Look through the entries for the string "conectados" and copy every line where it shows up.

+++

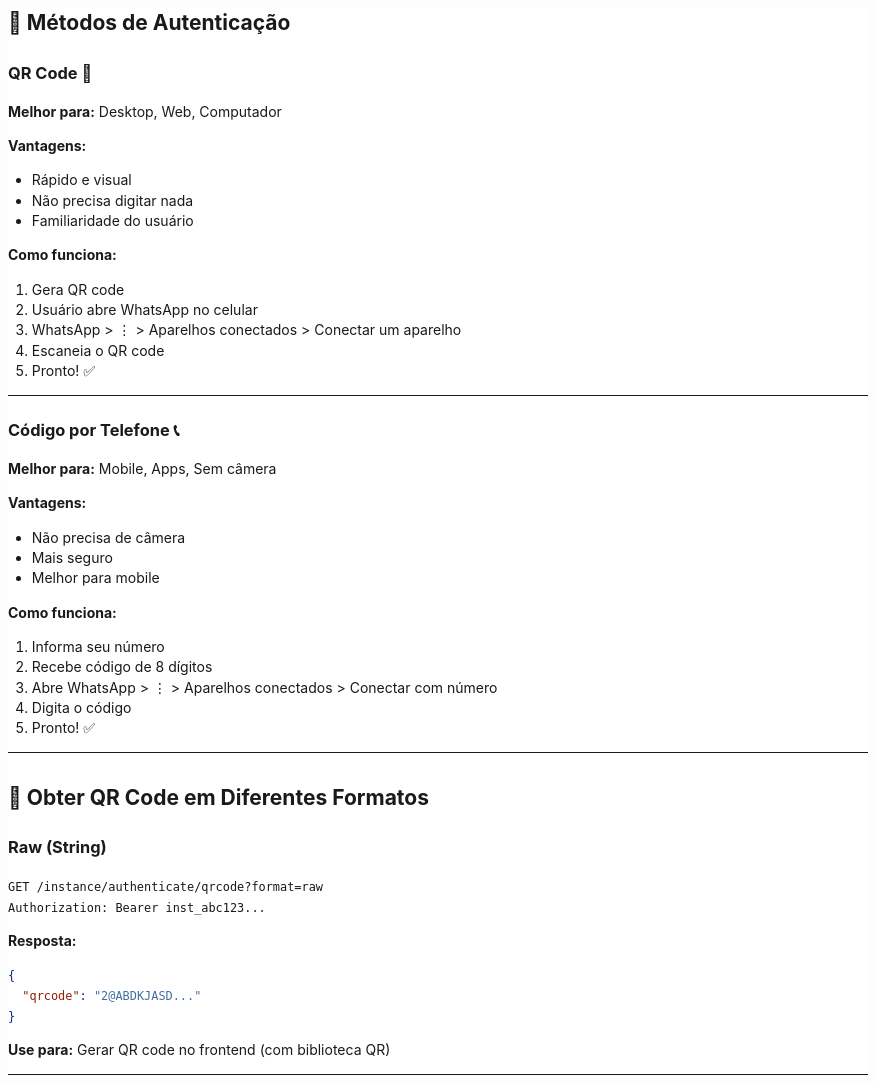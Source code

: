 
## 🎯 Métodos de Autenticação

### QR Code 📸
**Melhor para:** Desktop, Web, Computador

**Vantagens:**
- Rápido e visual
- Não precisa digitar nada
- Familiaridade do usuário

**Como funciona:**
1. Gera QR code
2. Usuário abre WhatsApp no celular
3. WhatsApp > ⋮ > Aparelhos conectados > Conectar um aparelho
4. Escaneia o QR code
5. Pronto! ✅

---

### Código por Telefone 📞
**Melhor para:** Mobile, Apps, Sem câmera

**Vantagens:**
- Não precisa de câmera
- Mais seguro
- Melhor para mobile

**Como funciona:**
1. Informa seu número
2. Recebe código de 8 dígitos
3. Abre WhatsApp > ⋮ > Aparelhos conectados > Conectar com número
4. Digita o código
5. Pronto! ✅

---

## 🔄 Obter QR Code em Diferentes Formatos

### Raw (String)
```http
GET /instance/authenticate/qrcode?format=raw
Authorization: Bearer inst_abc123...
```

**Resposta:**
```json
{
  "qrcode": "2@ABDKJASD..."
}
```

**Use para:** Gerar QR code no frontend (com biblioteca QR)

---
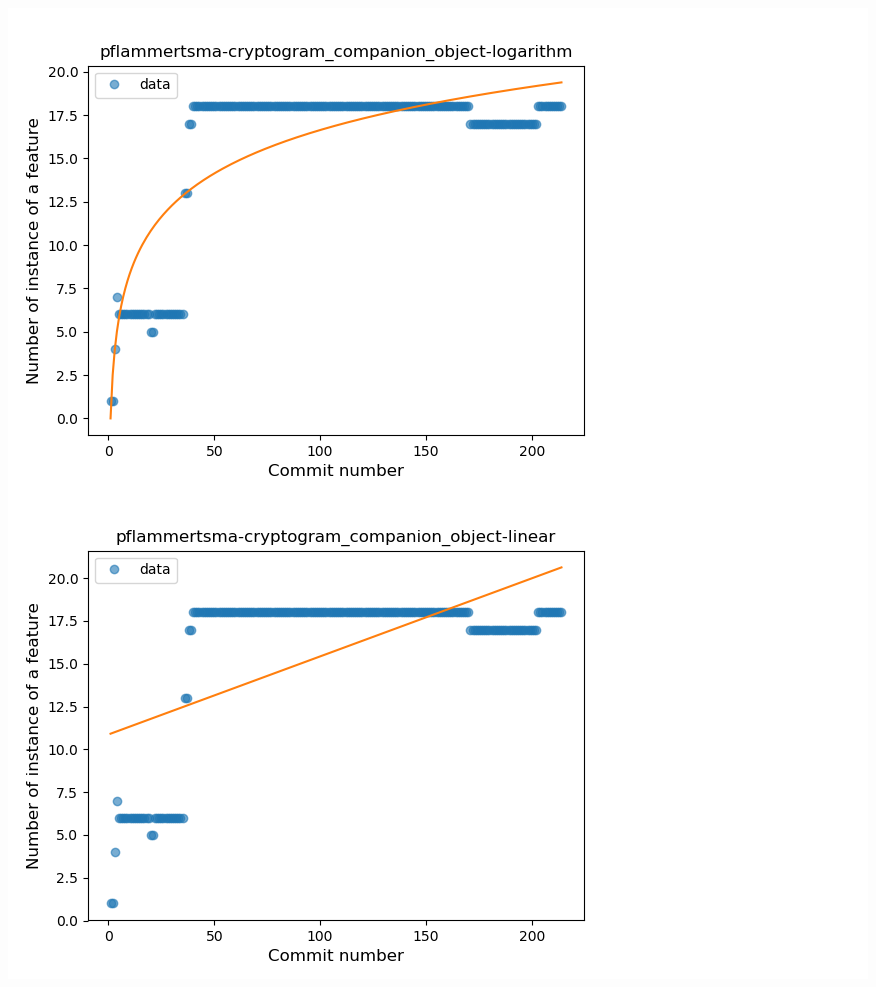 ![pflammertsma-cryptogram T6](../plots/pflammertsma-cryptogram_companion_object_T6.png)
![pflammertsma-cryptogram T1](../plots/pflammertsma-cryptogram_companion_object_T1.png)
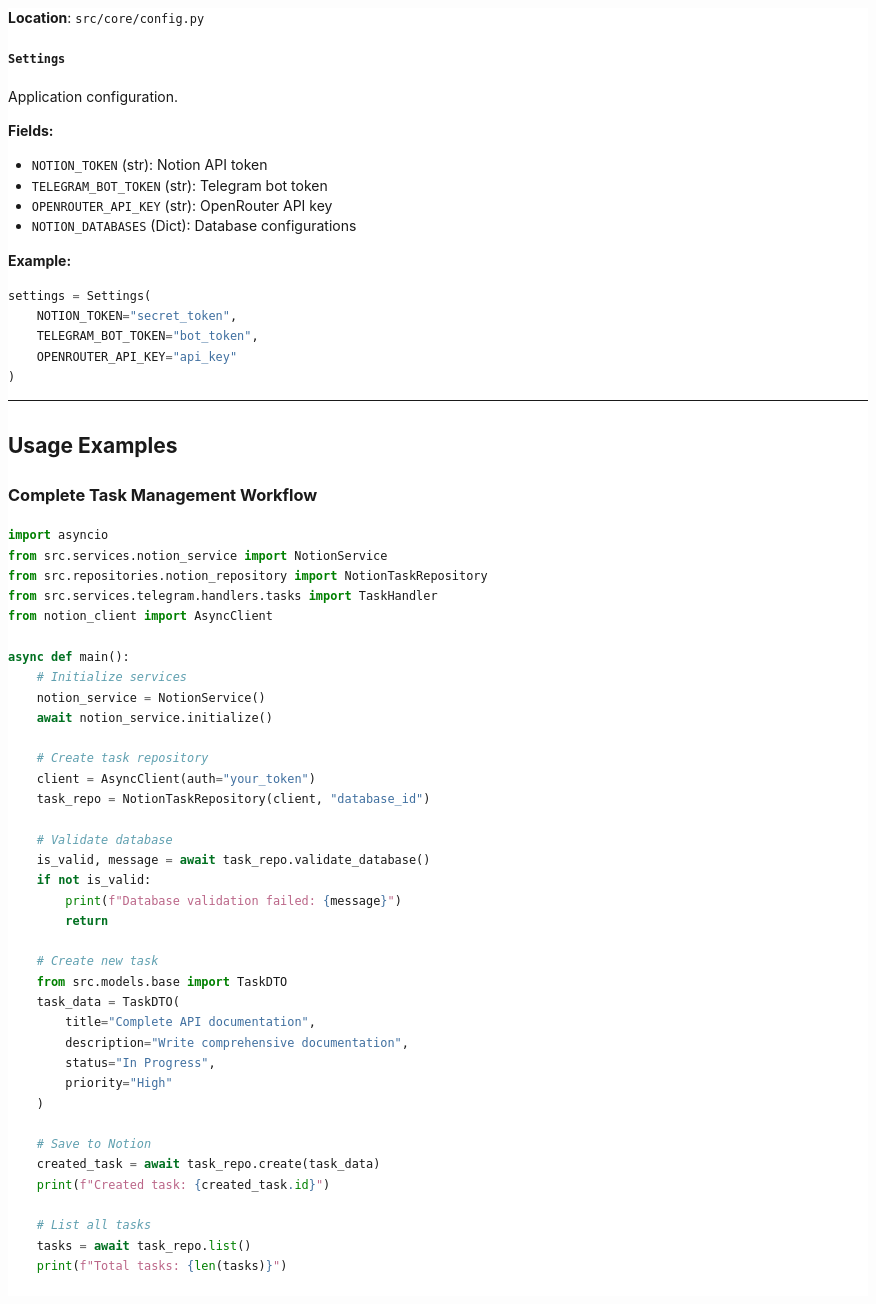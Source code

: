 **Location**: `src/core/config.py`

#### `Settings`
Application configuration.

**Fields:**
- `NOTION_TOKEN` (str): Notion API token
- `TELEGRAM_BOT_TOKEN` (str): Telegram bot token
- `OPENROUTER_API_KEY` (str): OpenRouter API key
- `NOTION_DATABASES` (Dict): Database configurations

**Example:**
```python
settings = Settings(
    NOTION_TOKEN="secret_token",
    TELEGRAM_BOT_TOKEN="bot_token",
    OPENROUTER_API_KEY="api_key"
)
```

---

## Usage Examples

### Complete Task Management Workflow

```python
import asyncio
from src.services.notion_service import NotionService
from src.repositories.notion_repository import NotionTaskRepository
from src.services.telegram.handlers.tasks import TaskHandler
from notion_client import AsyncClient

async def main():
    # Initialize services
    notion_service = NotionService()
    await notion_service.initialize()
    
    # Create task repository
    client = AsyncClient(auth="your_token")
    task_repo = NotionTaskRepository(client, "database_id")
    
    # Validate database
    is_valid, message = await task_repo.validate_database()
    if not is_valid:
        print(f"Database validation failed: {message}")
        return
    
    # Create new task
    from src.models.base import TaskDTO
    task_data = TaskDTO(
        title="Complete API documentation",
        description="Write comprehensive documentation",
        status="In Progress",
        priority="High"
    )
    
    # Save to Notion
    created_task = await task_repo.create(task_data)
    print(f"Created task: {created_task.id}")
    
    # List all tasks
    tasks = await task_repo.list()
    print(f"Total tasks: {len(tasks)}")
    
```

+++

* _SOLVED PROBLEM_
3. WhatsApp > ⋮ > Aparelhos conectados > Conectar um aparelho
3. Abre WhatsApp > ⋮ > Aparelhos conectados > Conectar com número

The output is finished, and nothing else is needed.